## INPUT DATA

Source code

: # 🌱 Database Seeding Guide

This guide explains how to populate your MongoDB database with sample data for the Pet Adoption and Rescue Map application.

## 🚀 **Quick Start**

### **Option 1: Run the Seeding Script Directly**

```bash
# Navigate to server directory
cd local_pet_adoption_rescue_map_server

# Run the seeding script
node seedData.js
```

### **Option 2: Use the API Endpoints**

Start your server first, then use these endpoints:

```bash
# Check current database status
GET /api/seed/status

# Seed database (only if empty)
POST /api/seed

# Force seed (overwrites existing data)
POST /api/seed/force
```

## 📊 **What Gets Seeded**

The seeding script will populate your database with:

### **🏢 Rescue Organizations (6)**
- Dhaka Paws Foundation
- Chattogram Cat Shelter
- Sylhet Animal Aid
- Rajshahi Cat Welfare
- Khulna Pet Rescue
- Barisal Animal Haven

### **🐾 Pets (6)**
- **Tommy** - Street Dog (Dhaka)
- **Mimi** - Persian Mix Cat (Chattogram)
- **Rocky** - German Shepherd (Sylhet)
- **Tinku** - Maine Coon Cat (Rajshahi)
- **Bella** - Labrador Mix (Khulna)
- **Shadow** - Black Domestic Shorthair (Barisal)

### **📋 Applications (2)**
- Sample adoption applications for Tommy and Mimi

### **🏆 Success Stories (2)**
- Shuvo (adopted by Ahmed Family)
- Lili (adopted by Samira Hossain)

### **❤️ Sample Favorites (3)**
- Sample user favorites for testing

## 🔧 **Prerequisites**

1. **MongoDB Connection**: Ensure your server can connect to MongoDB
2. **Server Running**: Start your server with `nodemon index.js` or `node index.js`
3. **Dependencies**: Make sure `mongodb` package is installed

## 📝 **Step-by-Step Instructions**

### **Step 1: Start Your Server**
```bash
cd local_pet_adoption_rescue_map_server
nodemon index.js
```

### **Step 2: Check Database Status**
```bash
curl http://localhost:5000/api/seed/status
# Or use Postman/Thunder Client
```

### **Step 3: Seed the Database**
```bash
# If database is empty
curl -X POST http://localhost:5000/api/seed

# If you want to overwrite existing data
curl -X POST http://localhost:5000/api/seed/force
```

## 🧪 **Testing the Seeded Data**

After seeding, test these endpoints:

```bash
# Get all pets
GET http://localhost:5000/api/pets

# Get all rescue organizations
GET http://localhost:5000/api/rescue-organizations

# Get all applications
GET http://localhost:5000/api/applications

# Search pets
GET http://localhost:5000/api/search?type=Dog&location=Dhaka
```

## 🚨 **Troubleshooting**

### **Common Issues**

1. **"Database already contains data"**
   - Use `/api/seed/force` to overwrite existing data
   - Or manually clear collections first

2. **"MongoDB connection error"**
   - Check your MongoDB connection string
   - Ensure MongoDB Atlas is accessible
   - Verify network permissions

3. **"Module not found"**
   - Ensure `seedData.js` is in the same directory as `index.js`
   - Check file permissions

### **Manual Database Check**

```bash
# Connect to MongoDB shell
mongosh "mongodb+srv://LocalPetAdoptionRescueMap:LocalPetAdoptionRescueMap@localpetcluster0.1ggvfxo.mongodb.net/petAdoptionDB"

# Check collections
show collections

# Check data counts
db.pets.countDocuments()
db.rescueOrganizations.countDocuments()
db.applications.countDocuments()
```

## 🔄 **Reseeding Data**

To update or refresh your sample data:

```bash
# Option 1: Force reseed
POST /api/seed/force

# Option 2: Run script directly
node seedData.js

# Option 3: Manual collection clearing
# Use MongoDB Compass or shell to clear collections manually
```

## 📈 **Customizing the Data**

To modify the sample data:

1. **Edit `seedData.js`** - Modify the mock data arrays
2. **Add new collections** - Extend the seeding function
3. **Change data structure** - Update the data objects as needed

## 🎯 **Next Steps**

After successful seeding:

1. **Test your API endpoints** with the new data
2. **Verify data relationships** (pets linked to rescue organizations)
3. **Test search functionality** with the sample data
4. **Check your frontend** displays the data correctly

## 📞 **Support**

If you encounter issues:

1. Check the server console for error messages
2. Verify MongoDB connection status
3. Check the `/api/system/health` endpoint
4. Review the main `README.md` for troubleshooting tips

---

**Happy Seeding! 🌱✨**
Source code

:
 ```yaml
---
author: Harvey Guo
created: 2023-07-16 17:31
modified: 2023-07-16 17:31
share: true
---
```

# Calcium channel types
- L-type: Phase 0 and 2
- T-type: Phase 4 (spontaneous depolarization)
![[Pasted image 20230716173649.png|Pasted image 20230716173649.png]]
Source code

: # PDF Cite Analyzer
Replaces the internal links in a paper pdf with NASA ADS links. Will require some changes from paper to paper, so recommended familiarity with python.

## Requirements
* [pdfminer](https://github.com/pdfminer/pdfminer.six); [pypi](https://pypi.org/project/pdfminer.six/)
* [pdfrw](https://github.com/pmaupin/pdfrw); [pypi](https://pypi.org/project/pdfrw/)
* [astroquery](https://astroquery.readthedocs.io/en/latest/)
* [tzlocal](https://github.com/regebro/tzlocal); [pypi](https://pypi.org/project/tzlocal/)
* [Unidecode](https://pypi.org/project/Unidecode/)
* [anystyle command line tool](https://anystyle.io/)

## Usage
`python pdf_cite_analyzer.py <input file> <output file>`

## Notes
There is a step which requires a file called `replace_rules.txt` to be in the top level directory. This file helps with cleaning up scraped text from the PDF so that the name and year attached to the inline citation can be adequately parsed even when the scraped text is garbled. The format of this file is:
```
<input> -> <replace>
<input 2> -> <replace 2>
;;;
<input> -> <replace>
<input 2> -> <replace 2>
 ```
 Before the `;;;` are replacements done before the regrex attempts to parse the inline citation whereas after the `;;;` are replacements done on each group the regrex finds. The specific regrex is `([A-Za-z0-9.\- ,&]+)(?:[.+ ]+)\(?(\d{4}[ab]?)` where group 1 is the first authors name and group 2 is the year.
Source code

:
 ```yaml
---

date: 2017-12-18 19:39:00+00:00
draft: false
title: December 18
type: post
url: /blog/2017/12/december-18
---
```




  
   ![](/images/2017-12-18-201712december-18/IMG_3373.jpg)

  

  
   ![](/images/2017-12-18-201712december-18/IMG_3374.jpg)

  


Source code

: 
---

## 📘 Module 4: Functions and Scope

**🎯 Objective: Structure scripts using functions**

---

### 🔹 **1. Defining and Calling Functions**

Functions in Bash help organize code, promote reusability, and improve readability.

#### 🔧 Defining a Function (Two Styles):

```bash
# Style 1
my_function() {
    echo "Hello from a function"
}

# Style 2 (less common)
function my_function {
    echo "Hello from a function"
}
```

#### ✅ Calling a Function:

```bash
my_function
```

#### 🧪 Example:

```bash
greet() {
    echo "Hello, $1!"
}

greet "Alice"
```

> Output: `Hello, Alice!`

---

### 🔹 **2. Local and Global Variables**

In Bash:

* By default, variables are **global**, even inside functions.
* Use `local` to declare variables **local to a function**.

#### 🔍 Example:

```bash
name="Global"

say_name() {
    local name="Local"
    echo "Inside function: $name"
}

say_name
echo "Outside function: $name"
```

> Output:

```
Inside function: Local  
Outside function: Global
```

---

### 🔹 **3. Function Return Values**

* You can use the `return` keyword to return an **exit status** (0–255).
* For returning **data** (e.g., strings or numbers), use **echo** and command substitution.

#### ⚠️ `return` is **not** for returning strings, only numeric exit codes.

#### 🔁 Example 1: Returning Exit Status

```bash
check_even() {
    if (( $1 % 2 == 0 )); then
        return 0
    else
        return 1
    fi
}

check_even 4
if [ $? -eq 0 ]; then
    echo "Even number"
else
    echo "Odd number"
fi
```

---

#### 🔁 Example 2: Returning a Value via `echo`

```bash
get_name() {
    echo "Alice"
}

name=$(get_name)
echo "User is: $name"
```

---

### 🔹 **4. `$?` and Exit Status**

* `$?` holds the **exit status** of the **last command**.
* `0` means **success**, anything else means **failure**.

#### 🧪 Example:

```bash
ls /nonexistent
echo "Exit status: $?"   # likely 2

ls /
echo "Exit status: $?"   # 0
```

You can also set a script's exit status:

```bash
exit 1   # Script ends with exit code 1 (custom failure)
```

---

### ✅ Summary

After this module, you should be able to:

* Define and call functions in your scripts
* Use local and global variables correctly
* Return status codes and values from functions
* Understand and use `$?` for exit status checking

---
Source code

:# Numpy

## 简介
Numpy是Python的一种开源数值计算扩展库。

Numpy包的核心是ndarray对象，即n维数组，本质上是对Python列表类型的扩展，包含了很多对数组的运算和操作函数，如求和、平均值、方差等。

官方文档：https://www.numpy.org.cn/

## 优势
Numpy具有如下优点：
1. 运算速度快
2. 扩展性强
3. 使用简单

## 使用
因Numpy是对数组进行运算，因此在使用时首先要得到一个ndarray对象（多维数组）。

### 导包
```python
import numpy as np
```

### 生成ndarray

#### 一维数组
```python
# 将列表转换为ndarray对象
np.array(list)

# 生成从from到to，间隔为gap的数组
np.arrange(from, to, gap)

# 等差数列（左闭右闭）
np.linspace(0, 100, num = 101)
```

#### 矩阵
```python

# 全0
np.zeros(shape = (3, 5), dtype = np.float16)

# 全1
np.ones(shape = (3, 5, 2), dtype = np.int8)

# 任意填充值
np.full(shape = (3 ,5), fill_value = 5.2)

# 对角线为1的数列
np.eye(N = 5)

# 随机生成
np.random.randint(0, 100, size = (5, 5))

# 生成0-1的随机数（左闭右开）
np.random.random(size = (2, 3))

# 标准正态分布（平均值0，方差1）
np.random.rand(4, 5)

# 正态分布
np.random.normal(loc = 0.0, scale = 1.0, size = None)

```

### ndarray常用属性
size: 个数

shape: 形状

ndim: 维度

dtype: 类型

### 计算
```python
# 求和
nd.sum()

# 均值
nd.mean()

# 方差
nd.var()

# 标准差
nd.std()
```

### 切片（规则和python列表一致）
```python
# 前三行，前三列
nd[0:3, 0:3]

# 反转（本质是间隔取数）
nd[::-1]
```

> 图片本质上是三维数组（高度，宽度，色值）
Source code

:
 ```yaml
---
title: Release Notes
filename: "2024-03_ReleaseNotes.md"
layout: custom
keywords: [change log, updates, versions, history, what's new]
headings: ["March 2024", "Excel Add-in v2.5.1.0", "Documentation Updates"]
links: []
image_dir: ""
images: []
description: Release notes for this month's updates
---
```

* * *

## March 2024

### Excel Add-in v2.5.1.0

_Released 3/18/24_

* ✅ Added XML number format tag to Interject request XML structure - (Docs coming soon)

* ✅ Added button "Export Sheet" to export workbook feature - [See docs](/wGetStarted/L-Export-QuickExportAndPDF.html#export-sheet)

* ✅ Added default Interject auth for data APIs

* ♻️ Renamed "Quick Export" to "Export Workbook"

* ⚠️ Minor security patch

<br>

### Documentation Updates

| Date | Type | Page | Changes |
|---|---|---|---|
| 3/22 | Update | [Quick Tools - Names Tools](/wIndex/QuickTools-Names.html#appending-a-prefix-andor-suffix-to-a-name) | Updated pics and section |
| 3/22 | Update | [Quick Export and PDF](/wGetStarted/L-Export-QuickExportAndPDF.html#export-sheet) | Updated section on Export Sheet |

## WHAT YOU SHOULD DO
Print the listing above from its first line through the line with "- Chattogram Cat Shelter", and stop there.

## SOLVED EXERCISE
Source code

: # 🌱 Database Seeding Guide

This guide explains how to populate your MongoDB database with sample data for the Pet Adoption and Rescue Map application.

## 🚀 **Quick Start**

### **Option 1: Run the Seeding Script Directly**

```bash
# Navigate to server directory
cd local_pet_adoption_rescue_map_server

# Run the seeding script
node seedData.js
```

### **Option 2: Use the API Endpoints**

Start your server first, then use these endpoints:

```bash
# Check current database status
GET /api/seed/status

# Seed database (only if empty)
POST /api/seed

# Force seed (overwrites existing data)
POST /api/seed/force
```

## 📊 **What Gets Seeded**

The seeding script will populate your database with:

### **🏢 Rescue Organizations (6)**
- Dhaka Paws Foundation
- Chattogram Cat Shelter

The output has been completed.